Loading content...
We have claimed that kernel functions compute inner products in some feature space. But how do we know such a feature space exists? What conditions must a function satisfy to be a valid kernel?
Mercer's theorem provides the definitive answer. This classical result from functional analysis establishes the precise conditions under which a symmetric function corresponds to an inner product in a Hilbert space.
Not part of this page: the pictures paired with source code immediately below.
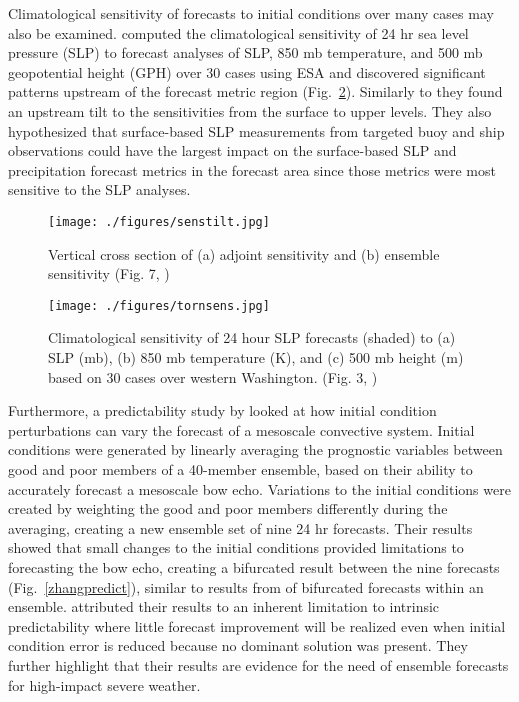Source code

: \documentclass{ttuthes2007}
\newcommand{\tab}{\hspace*{2em}}  %
\begin{document}
\tab Climatological sensitivity of forecasts to initial conditions over many cases may also be examined. \cite{TornandHakim2008a} computed the climatological sensitivity of 24 hr sea level pressure (SLP) to forecast analyses of SLP, 850 mb temperature, and 500 mb geopotential height (GPH) over 30 cases using ESA and discovered significant patterns upstream of the forecast metric region (Fig.~\ref{tornsens}). Similarly to \cite{AncellandHakim2007a} they found an upstream tilt to the sensitivities from the surface to upper levels. They also hypothesized that surface-based SLP measurements from targeted buoy and ship observations could have the largest impact on the surface-based SLP and precipitation forecast metrics in the forecast area since those metrics were most sensitive to the SLP analyses. 

\begin{figure}[!htb]
  \centering
  \noindent\texttt{[image: ./figures/senstilt.jpg]}\\
  \caption{Vertical cross section of (a) adjoint sensitivity and (b) ensemble sensitivity (Fig. 7, \citealt{AncellandHakim2007a})}
\label{ancelltilt}
\end{figure}

\begin{figure}[!htb]
  \centering
  \noindent\texttt{[image: ./figures/tornsens.jpg]}\\
  \caption{Climatological sensitivity of 24 hour SLP forecasts (shaded) to (a) SLP (mb), (b) 850 mb temperature (K), and (c) 500 mb height (m) based on 30 cases over western Washington. (Fig. 3, \citealt{TornandHakim2008a})}
\label{tornsens}
\end{figure}

\tab Furthermore, a predictability study by \cite{MelhauserandZhang2012} looked at how initial condition perturbations can vary the forecast of a mesoscale convective system. Initial conditions were generated by linearly averaging the prognostic variables between good and poor members of a 40-member ensemble, based on their ability to accurately forecast a mesoscale bow echo. Variations to the initial conditions were created by weighting the good and poor members differently during the averaging, creating a new ensemble set of nine 24 hr forecasts. Their results showed that small changes to the initial conditions provided limitations to forecasting the bow echo, creating a bifurcated result between the nine forecasts (Fig.~\ref{zhangpredict}), similar to results from \cite{Hawblitzeletal2007} of bifurcated forecasts within an ensemble. \cite{MelhauserandZhang2012} attributed their results to an inherent limitation to intrinsic predictability where little forecast improvement will be realized even when initial condition error is reduced because no dominant solution was present. They further highlight that their results are evidence for the need of ensemble forecasts for high-impact severe weather.  
\end{document}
It is the theoretical foundation that justifies all of kernel methods.
Understanding Mercer's theorem deepens our insight into what kernels really are: not arbitrary similarity functions, but structured mathematical objects with rich geometric interpretations.
By the end of this page, you will be able to: • State Mercer's theorem and understand its conditions • Verify whether a function satisfies Mercer's conditions • Understand the eigenfunction expansion of kernels • Connect Mercer's theorem to reproducing kernel Hilbert spaces (RKHS) • Apply this theory to analyze kernel properties
Mercer's theorem was proven by James Mercer in 1909, decades before machine learning existed. Mercer was studying integral equations of the form:
$$\int_a^b k(x, t) f(t) , dt = \lambda f(x)$$
He sought conditions under which the kernel $k(x, t)$ could be expanded as a sum of products of eigenfunctions. His theorem provided these conditions and established a deep connection between symmetric positive definite functions and inner product spaces.
The ML Connection
In the 1990s, researchers working on Support Vector Machines (Boser, Guyon, Vapnik) recognized that Mercer's mathematical framework was exactly what they needed to justify the kernel trick. A function $k$ works as a kernel if and only if it satisfies Mercer's conditions—meaning there exists a feature space where $k$ computes inner products.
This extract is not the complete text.